(Collected data)
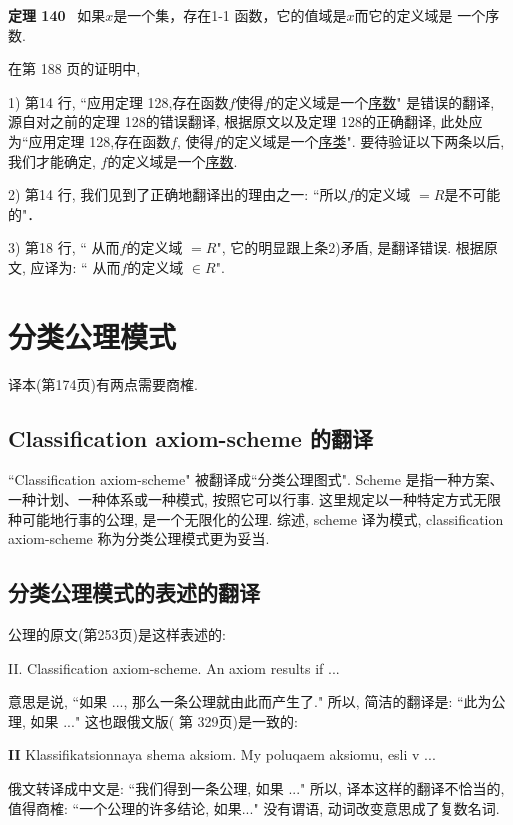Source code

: \documentclass[zihao=-4,a4paper]{ctexart}
\begin{document}
{\bf 定理 140} \,  
{\kaishu
如果$x$是一个集，存在1-1 函数，它的值域是$x$而它的定义域是
一个序数.
}

在\cite{jkelley2010zh}第 188 页的证明中, 

1) 第14 行, “应用定理 128,存在函数$f$使得$f$的定义域是一个\underline{序数}" 
是错误的翻译, 源自对之前的定理 128的错误翻译, 根据原文以及定理 128的正确翻译,
此处应为“应用定理 128,存在函数$f$, 使得$f$的定义域是一个\underline{序类}". 要待验证以下两条以后,我们才能确定, $f$的定义域是一个\underline{序数}.

2) 第14 行,  我们见到了正确地翻译出的理由之一: “所以$f$的定义域
$=R$是不可能的"．

3) 第18 行,  “ 从而$f$的定义域 $=R$", 它的明显跟上条2)矛盾, 是翻译错误. 根据原文, 
应译为: “ 从而$f$的定义域 $\in R$".


\section{分类公理模式 }	
译本(\cite{jkelley2010zh}第174页)有两点需要商榷.
\subsection{Classification axiom-scheme 的翻译}
“Classification axiom-scheme" 被翻译成“分类公理图式". Scheme  是指一种方案、一种计划、一种体系或一种模式, 按照它可以行事. 这里规定以一种特定方式无限种可能地行事的公理, 是一个无限化的公理. 
综述, scheme 译为模式, classification axiom-scheme 称为分类公理模式更为妥当.

\subsection{分类公理模式的表述的翻译}
公理的原文(\cite{enderton1977}第253页)是这样表述的:

II. Classification axiom-scheme. An axiom results if ... 

\noindent 意思是说, “如果 ...,
那么一条公理就由此而产生了." 所以, 简洁的翻译是: “此为公理, 如果 ..."
这也跟俄文版(\cite{jkelley1968ru} 第 329页)是一致的: 

{\bf II}  {\selectfont 
Klassifika{ts}ionna{ya}   {s}hema aksiom.
	My poluqaem aksiomu, esli v ...
}

\noindent 俄文转译成中文是: “我们得到一条公理, 如果 ..."
所以, 译本这样的翻译不恰当的,值得商榷: “一个公理的许多结论, 如果..." 没有谓语, 动词改变意思成了复数名词.
\end{document}
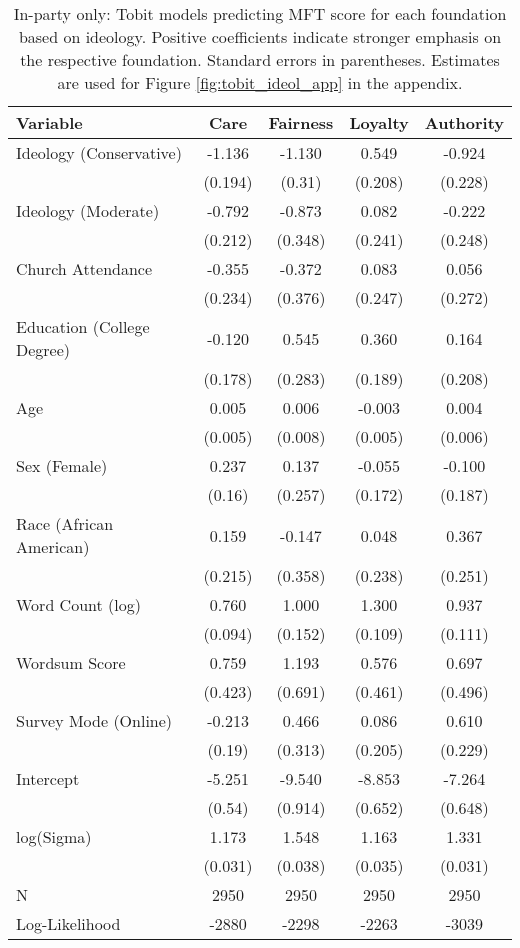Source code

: \begin{table}[ht]
\centering
\caption{In-party only: Tobit models predicting MFT score for each foundation based 
           on ideology. Positive coefficients indicate stronger emphasis on the respective 
           foundation. Standard errors in parentheses. Estimates are used for 
           Figure \ref{fig:tobit_ideol_app} in the appendix.} 
\label{tab:tobit_in}
\begingroup\footnotesize
\begin{tabular}{lcccc}
  \hline
Variable & Care & Fairness & Loyalty & Authority \\ 
  \hline
Ideology (Conservative) & -1.136 & -1.130 &  0.549 & -0.924 \\ 
   & (0.194) & (0.31) & (0.208) & (0.228) \\ 
  Ideology (Moderate) & -0.792 & -0.873 &  0.082 & -0.222 \\ 
   & (0.212) & (0.348) & (0.241) & (0.248) \\ 
  Church Attendance & -0.355 & -0.372 &  0.083 &  0.056 \\ 
   & (0.234) & (0.376) & (0.247) & (0.272) \\ 
  Education (College Degree) & -0.120 &  0.545 &  0.360 &  0.164 \\ 
   & (0.178) & (0.283) & (0.189) & (0.208) \\ 
  Age &  0.005 &  0.006 & -0.003 &  0.004 \\ 
   & (0.005) & (0.008) & (0.005) & (0.006) \\ 
  Sex (Female) &  0.237 &  0.137 & -0.055 & -0.100 \\ 
   & (0.16) & (0.257) & (0.172) & (0.187) \\ 
  Race (African American) &  0.159 & -0.147 &  0.048 &  0.367 \\ 
   & (0.215) & (0.358) & (0.238) & (0.251) \\ 
  Word Count (log) &  0.760 &  1.000 &  1.300 &  0.937 \\ 
   & (0.094) & (0.152) & (0.109) & (0.111) \\ 
  Wordsum Score &  0.759 &  1.193 &  0.576 &  0.697 \\ 
   & (0.423) & (0.691) & (0.461) & (0.496) \\ 
  Survey Mode (Online) & -0.213 &  0.466 &  0.086 &  0.610 \\ 
   & (0.19) & (0.313) & (0.205) & (0.229) \\ 
  Intercept & -5.251 & -9.540 & -8.853 & -7.264 \\ 
   & (0.54) & (0.914) & (0.652) & (0.648) \\ 
  log(Sigma) &  1.173 &  1.548 &  1.163 &  1.331 \\ 
   & (0.031) & (0.038) & (0.035) & (0.031) \\ 
   \hline
N & 2950 & 2950 & 2950 & 2950 \\ 
  Log-Likelihood & -2880 & -2298 & -2263 & -3039 \\ 
   \hline
\end{tabular}
\endgroup
\end{table}
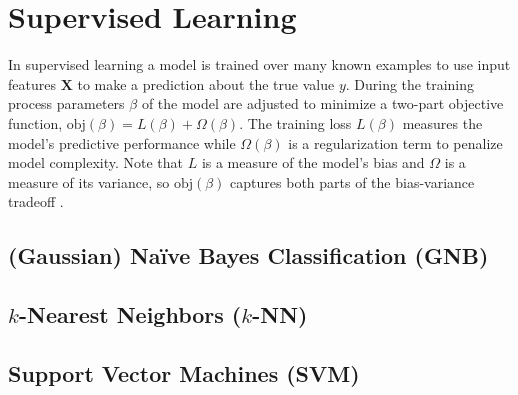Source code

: \chapter{Supervised Learning}
\label{ml:supervised}

In supervised learning a model is trained over many known examples
to use input features $\mathbf{X}$ to make a prediction \yhat about the true value $y$.
During the training process parameters $\beta$ of
the model are adjusted to minimize a two-part objective function,
$\text{obj}\left(\beta\right) = L\left(\beta\right) + \Omega\left(\beta\right)$.
The training loss $L\left(\beta\right)$ measures the model's predictive performance
while $\Omega\left(\beta\right)$ is a regularization term to penalize model complexity.
Note that $L$ is a measure of the model's bias and $\Omega$ is a measure of its variance,
so $\text{obj}\left(\beta\right)$ captures both parts of the bias-variance tradeoff \cite{HastieTF09}.

\section{(Gaussian) N{a\"i}ve Bayes Classification (GNB)}
\label{ml:supervised:Bayes}

\section{\texorpdfstring{$k$}{k}-Nearest Neighbors (\texorpdfstring{$k$}{k}-NN)}
\label{ml:supervised:kNN}

\section{Support Vector Machines (SVM)}
\label{ml:supervised:SVM}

What the task asks —
With the pictures left out, write out exactly the lines above from the one containing "(0.652) & (0.648) \\" through the one containing "During the training".

Reply to the task —
   & (0.54) & (0.914) & (0.652) & (0.648) \\ 
  log(Sigma) &  1.173 &  1.548 &  1.163 &  1.331 \\ 
   & (0.031) & (0.038) & (0.035) & (0.031) \\ 
   \hline
N & 2950 & 2950 & 2950 & 2950 \\ 
  Log-Likelihood & -2880 & -2298 & -2263 & -3039 \\ 
   \hline
\end{tabular}
\endgroup
\end{table}
Source code

: \chapter{Supervised Learning}
\label{ml:supervised}

In supervised learning a model is trained over many known examples
to use input features $\mathbf{X}$ to make a prediction \yhat about the true value $y$.
During the training process parameters $\beta$ of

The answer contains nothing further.